Hello and much love from a burgeoning stan user.
I’m currently revisiting Richard McElreath’s wonderful book, statistical rethinking, and wanted to get a better understanding of how I should think about matrix rank. The rethinking r package contains the data I am using in this question
#install.packages(c("devtools","mvtnorm","loo","coda"),dependencies=TRUE)
#library(devtools)
#install_github("rmcelreath/rethinking",ref="Experimental")
library(rethinking)
data(chimpanzees)
d <- chimpanzees
d$treatment <- 1 + d$prosoc_left + 2*d$condition
dat_list <- list(
pulled_left = as.integer(d$pulled_left),
actor_id = as.integer(d$actor),
block_id = as.integer(d$block),
treatment_id = as.integer(d$treatment))
str(dat_list)
In the book, McElreath includes every “level” of each of the categorical variables in his logistic regression to predict whether or not a chimp “pulled_left”. Note that there are 7 actors, 6 blocks, and 4 treatments.
model{
vector[504] p;
theta ~ normal( 0 , 1.5 );
beta ~ normal( 0 , 1.5 );
alpha ~ normal( 0 , 1.5 );
for ( i in 1:504 ) {
p[i] = alpha[actor_id[i]] + beta[block_id[i]] + theta[treatment_id[i]];
p[i] = inv_logit(p[i]);
}
pulled_left ~ binomial( 1 , p );
}
In the frequentist world, this would be problematic for maximum likelihood to handle. GLM in R would drop one factor level from two out of three factors assuming I don’t include an intercept term.
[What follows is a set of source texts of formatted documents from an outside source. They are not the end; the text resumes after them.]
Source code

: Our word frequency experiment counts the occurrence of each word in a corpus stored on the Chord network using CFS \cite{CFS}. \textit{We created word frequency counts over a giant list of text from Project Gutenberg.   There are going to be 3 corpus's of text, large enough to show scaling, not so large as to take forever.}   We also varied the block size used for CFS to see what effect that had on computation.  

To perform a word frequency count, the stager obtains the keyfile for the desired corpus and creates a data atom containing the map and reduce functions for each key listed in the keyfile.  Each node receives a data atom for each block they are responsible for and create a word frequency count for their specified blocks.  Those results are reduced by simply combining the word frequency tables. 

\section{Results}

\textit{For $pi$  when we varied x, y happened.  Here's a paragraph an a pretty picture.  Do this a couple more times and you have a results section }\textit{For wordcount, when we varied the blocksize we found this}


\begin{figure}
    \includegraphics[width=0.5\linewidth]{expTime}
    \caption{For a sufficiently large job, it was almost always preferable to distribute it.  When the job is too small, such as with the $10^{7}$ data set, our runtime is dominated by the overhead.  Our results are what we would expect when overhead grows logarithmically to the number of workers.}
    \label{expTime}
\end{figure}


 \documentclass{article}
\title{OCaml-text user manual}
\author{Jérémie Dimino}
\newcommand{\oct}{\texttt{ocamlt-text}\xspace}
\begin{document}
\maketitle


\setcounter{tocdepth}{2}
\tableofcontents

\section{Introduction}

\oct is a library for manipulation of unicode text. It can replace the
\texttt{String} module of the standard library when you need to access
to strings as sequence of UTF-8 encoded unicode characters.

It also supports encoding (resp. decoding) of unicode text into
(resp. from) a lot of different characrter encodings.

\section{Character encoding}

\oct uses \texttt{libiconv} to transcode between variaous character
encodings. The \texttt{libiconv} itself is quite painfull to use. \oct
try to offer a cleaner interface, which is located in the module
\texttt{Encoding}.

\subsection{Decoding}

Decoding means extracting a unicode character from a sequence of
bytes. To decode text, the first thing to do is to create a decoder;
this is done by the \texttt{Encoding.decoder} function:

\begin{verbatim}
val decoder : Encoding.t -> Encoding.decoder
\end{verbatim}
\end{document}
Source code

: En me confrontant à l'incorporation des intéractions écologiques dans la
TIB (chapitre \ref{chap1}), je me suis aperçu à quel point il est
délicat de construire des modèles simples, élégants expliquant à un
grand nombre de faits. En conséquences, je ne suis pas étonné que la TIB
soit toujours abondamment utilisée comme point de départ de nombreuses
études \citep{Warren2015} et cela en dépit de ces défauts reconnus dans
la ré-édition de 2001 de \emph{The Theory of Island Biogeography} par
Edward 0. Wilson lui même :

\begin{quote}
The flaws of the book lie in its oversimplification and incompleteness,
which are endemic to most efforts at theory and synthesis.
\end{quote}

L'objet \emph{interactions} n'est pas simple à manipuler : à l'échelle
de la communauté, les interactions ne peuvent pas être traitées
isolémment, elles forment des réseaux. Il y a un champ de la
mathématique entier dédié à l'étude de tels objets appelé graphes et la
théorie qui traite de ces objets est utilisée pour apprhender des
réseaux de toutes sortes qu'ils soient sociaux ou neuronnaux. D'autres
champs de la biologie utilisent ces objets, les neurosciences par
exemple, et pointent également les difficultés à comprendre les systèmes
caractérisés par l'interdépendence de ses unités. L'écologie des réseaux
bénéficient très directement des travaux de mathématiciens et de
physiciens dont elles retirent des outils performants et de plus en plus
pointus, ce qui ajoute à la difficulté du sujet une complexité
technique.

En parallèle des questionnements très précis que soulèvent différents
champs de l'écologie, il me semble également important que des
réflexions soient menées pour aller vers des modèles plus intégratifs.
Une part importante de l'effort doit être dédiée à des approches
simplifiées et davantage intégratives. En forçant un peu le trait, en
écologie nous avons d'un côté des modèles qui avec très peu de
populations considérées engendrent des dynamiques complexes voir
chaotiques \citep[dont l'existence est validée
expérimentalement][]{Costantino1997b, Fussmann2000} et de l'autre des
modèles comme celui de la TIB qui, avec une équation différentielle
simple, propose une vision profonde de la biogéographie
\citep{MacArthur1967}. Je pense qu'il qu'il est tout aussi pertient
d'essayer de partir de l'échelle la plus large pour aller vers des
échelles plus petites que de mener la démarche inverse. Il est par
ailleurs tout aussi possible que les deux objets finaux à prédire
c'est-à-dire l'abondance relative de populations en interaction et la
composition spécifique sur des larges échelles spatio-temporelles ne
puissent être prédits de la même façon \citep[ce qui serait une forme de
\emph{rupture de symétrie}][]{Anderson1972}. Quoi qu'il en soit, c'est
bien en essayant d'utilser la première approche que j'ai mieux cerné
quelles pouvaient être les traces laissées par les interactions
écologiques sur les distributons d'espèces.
Additionally, BRMS has default behavior that drops one factor level from the second two categorical variables.
library(brms)
library(tidyverse)
df <- as_tibble(dat_list)
fit <- brm(pulled_left ~ 0 + factor(actor_id) + factor(block_id) + factor(treatment_id),
family = bernoulli, data = df, prior = ...
)
summary(fit)
So how should I interpret this? Does matrix rank affect MCMC exploration?
Thanks!